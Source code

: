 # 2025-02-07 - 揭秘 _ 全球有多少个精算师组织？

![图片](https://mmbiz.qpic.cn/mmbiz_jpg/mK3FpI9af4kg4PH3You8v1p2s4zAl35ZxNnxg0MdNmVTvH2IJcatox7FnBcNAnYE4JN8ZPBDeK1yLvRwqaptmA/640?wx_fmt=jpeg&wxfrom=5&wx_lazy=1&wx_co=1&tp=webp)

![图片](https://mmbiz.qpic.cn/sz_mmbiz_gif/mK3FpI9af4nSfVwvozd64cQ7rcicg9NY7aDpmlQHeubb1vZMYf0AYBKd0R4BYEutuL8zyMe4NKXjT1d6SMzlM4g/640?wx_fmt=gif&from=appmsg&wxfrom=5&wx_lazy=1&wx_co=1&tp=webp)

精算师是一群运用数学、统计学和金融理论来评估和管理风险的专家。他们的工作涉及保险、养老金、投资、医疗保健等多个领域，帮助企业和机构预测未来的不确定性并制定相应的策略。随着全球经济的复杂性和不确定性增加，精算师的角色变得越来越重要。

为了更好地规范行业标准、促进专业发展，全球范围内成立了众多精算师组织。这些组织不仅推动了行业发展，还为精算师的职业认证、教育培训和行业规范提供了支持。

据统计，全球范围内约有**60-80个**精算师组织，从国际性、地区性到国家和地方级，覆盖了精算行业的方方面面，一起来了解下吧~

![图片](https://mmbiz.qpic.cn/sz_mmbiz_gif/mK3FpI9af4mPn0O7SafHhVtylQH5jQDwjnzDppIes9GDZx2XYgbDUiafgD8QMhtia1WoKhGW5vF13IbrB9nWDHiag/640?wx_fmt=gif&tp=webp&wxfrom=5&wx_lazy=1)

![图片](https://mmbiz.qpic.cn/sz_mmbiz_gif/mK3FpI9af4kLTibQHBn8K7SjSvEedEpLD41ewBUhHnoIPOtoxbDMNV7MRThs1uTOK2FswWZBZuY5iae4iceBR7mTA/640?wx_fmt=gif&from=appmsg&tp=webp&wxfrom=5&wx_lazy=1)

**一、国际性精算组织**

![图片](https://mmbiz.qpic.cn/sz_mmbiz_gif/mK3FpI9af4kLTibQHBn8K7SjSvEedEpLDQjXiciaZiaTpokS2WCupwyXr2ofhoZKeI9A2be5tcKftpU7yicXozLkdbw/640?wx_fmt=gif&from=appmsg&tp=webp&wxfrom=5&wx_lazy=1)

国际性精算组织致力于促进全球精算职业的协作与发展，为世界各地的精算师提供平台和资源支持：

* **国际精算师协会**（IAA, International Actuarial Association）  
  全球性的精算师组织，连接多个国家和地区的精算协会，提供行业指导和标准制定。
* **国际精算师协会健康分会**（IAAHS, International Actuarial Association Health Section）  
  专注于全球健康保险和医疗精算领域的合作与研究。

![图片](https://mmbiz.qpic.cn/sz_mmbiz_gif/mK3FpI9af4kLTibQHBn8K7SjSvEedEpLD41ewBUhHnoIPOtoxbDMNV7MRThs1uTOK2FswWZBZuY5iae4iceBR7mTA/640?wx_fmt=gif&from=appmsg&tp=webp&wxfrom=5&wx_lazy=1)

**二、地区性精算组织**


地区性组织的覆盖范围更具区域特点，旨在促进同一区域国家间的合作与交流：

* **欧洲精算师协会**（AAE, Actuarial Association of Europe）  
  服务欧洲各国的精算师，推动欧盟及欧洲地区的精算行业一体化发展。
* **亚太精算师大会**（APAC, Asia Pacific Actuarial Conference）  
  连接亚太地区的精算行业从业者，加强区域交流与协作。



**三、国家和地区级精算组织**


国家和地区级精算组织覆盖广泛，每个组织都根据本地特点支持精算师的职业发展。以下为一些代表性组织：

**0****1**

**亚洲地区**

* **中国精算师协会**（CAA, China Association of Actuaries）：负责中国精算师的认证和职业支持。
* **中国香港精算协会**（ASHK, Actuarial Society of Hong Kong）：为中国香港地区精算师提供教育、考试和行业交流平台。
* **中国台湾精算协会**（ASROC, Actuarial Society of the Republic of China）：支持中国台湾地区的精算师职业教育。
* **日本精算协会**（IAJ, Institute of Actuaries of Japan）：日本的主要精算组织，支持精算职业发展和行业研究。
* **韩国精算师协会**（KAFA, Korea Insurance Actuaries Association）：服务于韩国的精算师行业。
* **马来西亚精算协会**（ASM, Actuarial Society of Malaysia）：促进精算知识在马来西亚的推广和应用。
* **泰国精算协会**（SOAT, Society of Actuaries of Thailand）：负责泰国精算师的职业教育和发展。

§ **What you have to do**
Only lines holding the word "Actuarial" are wanted, so copy each of them from the records above.

§ **Result**
* **国际精算师协会**（IAA, International Actuarial Association）  
* **国际精算师协会健康分会**（IAAHS, International Actuarial Association Health Section）  
* **欧洲精算师协会**（AAE, Actuarial Association of Europe）  
* **亚太精算师大会**（APAC, Asia Pacific Actuarial Conference）  
* **中国香港精算协会**（ASHK, Actuarial Society of Hong Kong）：为中国香港地区精算师提供教育、考试和行业交流平台。
* **中国台湾精算协会**（ASROC, Actuarial Society of the Republic of China）：支持中国台湾地区的精算师职业教育。
* **马来西亚精算协会**（ASM, Actuarial Society of Malaysia）：促进精算知识在马来西亚的推广和应用。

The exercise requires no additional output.